(Beginning of Excerpted data)

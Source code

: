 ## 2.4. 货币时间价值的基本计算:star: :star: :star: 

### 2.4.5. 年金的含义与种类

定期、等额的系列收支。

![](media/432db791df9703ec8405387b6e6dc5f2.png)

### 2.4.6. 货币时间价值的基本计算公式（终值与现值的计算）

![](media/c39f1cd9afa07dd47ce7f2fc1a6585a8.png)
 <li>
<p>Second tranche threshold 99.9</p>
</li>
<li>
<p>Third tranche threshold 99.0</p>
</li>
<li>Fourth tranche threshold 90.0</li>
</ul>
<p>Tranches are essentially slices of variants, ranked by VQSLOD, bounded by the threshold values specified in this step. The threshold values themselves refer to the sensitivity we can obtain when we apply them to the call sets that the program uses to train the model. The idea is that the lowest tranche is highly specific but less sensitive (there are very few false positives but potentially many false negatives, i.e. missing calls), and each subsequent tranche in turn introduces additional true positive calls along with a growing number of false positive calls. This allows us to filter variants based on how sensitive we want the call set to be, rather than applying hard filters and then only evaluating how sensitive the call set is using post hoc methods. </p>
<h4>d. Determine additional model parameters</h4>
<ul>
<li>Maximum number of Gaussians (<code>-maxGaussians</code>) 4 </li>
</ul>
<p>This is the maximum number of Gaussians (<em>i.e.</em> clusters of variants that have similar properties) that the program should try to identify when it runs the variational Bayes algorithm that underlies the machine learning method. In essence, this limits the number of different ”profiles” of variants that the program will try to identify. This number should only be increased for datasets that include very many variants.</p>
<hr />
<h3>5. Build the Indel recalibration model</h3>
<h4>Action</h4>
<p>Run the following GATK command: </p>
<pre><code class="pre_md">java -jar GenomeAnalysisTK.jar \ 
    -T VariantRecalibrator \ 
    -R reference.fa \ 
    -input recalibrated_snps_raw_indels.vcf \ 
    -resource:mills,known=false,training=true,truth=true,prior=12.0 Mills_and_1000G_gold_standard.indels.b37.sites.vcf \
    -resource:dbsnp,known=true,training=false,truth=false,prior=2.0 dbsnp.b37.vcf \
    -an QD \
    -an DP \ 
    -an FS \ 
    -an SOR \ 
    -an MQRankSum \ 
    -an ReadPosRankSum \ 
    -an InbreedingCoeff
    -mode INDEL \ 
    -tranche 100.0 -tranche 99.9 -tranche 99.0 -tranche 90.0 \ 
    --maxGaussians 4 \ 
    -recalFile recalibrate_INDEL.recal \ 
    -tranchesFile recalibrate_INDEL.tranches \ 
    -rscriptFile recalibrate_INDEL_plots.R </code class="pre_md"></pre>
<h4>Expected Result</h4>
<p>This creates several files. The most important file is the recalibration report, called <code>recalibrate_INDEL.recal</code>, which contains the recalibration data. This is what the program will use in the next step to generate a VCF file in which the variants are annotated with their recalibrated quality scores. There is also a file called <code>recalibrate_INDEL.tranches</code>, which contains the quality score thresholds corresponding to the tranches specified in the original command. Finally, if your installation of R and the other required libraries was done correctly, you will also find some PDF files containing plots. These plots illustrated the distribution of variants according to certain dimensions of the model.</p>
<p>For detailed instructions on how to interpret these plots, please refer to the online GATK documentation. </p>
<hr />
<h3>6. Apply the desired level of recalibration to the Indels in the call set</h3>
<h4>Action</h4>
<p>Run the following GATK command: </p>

(End of Excerpted data)

### Assigned task
The answer should be an exact copy of the lines from the one containing "<h4>Expected Result</h4>" through the last line of the entries, both included.

### Task answer
<h4>Expected Result</h4>
<p>This creates several files. The most important file is the recalibration report, called <code>recalibrate_INDEL.recal</code>, which contains the recalibration data. This is what the program will use in the next step to generate a VCF file in which the variants are annotated with their recalibrated quality scores. There is also a file called <code>recalibrate_INDEL.tranches</code>, which contains the quality score thresholds corresponding to the tranches specified in the original command. Finally, if your installation of R and the other required libraries was done correctly, you will also find some PDF files containing plots. These plots illustrated the distribution of variants according to certain dimensions of the model.</p>
<p>For detailed instructions on how to interpret these plots, please refer to the online GATK documentation. </p>
<hr />
<h3>6. Apply the desired level of recalibration to the Indels in the call set</h3>
<h4>Action</h4>
<p>Run the following GATK command: </p>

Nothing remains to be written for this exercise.